Recent research is providing interesting insight into beneficial treatments for arthritis, especially in the area of rheumatoid arthritis. Those who are one of the more than 4 million North Americans with rheumatoid arthritis have more treatment options then ever before, with several of these options, especially when used together with one another, showing great promise for effectively managing rheumatoid arthritis.
Before we dive right into these highly effective treatment options, it is important to get a firm grip on what this beast called rheumatoid arthritis actually is.
Rheumatoid arthritis, or RA, is a form of arthritis in which the body's immune system turns on itself and begins to attack the joints throughout the body. This causes swollen, painful joints, fever and many times deformity of the joints.
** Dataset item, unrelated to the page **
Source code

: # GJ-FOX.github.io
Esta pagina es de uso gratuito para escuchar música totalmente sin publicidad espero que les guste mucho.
Those between the ages of 20-40 are most commonly diagnosed, except in cases of juvenile RA, in which children 16 years of age or younger are typically affected.
Rheumatoid arthritis is three times more likely to affect women then men, and has been shown to favor certain geographical regions with a high concentration in North America. If left untreated, RA can cause rapid degeneration and can quickly begin to deform the joints it affects, especially those in the wrists, hands and fingers. It is also commonly found in the elbow, shoulder, neck, jaw, feet, ankles, knees and hips.
The affected joints will usually feel hot, consistent with the inflammatory process occurring in these joints. One of the landmark signs of rheumatoid arthritis is that the same joints will be affected on both sides of the body.
Until recently prescribing expensive and slow-working drugs known as disease-modifying anti-rheumatic drugs, or DMARDs, was the favorite treatment for rheumatoid arthritis. While medication may certainly be warranted and beneficial in some cases of RA, research is revealing that a combination of dietary changes along with supplements and herbs as well as physical activity in the early stages of RA is proving to be a highly effective method of managing RA.
As any health professional with tell you, prevention is always more effective than any cure, and rheumatoid arthritis is no exception. Vitamin D therapy, either through diet (dairy products – especially milk) or supplements (Vitamin D3 – cholecalciferol) has been shown to reduce the chance of developing auto-immune diseases including rheumatoid arthritis, multiple sclerosis and Type 1 diabetes. Dosages up to 2000 units have shown promising results and also have been shown to reduce a key factor in chronic inflammation throughout the body, which commonly occurs alongside RA.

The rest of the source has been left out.